Go through the entries below, tally each line with the string "right", and give the final number by itself.

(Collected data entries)
——————

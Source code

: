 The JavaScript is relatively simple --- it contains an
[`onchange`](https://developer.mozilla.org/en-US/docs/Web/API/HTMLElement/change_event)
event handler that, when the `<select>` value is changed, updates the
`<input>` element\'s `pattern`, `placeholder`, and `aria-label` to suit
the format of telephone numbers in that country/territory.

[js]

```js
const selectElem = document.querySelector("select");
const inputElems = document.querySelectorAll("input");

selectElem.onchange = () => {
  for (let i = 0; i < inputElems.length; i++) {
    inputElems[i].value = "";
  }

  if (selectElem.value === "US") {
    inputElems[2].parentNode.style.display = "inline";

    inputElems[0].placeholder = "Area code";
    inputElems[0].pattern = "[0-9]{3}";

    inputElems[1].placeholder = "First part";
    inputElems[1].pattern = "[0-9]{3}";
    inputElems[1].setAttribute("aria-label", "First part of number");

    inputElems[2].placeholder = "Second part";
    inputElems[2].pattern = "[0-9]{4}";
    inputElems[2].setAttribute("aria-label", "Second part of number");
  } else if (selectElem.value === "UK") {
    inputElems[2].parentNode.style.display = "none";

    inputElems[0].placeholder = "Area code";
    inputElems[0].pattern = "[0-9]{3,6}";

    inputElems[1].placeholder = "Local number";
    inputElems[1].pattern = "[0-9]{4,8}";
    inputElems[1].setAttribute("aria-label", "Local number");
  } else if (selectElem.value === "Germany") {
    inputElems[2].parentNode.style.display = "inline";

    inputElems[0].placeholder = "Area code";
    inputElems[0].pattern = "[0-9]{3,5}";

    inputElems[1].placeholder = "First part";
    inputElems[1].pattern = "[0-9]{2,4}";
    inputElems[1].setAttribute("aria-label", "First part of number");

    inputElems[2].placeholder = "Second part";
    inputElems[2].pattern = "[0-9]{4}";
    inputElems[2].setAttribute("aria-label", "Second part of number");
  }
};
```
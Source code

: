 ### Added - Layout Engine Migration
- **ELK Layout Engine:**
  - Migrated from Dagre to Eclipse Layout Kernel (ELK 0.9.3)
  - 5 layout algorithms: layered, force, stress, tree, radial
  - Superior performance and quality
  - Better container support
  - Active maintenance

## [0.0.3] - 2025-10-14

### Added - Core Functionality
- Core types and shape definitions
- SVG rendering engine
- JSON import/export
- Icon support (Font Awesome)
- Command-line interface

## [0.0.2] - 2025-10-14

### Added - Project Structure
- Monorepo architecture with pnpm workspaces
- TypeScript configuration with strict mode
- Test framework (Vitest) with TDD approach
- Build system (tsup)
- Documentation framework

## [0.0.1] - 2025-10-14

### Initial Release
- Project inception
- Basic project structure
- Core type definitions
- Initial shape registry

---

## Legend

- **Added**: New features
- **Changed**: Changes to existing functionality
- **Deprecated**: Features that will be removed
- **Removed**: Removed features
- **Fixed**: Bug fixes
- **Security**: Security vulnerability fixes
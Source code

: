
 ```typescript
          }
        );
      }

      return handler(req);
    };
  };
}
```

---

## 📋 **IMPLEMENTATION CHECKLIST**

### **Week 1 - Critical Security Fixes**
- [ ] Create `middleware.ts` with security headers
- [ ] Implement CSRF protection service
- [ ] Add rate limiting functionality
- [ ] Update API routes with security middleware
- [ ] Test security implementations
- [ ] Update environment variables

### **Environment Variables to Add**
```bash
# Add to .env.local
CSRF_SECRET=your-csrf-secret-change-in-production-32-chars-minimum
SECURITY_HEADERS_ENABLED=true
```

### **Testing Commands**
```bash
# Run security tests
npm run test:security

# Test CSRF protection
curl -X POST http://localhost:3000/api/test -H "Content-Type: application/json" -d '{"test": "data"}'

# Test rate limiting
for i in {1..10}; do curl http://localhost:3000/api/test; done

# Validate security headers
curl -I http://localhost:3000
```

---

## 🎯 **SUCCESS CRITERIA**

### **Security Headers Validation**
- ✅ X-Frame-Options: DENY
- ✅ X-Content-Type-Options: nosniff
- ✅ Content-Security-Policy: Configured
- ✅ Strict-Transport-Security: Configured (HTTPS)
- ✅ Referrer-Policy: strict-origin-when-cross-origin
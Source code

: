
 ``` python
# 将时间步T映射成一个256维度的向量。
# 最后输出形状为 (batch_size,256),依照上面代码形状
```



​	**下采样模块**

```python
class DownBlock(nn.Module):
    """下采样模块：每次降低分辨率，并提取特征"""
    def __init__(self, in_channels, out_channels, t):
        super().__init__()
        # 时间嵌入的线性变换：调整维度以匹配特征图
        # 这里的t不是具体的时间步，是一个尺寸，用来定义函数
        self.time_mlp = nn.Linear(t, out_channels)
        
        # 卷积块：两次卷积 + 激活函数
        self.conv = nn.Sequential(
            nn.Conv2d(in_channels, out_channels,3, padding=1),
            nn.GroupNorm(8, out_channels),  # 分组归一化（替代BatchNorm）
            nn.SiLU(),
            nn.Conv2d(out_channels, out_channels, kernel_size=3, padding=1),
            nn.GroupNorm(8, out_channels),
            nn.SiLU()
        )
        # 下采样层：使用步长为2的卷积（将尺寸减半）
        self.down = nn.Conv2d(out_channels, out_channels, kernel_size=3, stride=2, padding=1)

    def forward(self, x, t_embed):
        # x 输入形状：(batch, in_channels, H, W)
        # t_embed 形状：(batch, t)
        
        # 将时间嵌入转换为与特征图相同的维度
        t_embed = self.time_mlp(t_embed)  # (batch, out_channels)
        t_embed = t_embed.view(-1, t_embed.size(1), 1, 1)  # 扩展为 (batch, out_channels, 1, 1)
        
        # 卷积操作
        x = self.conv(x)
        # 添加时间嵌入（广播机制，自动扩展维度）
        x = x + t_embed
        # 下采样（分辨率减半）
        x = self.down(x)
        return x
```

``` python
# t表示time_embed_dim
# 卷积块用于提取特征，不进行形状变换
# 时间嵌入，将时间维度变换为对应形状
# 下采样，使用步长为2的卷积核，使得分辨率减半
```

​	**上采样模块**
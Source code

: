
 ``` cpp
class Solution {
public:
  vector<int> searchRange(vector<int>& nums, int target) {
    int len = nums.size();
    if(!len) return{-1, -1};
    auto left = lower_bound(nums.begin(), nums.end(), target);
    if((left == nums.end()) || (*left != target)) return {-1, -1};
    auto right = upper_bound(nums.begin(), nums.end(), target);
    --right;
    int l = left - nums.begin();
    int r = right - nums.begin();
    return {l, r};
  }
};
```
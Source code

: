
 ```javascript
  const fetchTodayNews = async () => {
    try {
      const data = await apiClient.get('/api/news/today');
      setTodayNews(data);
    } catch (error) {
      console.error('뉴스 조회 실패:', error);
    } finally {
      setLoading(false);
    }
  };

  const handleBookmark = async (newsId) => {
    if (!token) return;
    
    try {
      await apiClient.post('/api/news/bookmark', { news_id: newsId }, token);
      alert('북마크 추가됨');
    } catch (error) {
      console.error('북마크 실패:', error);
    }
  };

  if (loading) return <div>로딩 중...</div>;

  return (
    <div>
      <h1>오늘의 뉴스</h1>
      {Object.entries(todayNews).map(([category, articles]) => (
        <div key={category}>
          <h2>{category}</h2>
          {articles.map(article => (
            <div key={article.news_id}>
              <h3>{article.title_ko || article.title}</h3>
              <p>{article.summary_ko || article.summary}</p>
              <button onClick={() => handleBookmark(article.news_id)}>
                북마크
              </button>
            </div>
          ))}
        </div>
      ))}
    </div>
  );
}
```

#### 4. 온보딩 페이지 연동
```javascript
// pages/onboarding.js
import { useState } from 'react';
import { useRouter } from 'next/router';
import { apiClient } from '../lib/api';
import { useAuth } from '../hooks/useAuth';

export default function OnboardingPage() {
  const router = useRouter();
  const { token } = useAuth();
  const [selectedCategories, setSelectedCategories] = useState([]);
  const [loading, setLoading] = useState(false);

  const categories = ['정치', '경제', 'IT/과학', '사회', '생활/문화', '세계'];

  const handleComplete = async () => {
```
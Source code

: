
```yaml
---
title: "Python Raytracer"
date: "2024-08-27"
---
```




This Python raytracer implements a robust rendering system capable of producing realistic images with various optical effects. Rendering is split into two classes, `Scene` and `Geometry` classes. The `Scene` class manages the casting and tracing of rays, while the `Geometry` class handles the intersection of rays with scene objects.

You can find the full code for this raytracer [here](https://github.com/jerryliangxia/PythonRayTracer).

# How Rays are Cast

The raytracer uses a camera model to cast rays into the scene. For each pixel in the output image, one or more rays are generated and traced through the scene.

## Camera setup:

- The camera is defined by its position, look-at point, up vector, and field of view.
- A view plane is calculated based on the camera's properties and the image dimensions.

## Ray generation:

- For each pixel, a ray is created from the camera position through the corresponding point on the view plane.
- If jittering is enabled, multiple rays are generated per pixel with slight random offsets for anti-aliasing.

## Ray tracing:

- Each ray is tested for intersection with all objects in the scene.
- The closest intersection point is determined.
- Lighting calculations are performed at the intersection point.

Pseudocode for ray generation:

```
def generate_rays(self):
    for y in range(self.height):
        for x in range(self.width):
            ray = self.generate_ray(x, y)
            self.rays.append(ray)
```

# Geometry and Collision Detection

——————

» **EXPECTED ANSWER**: 3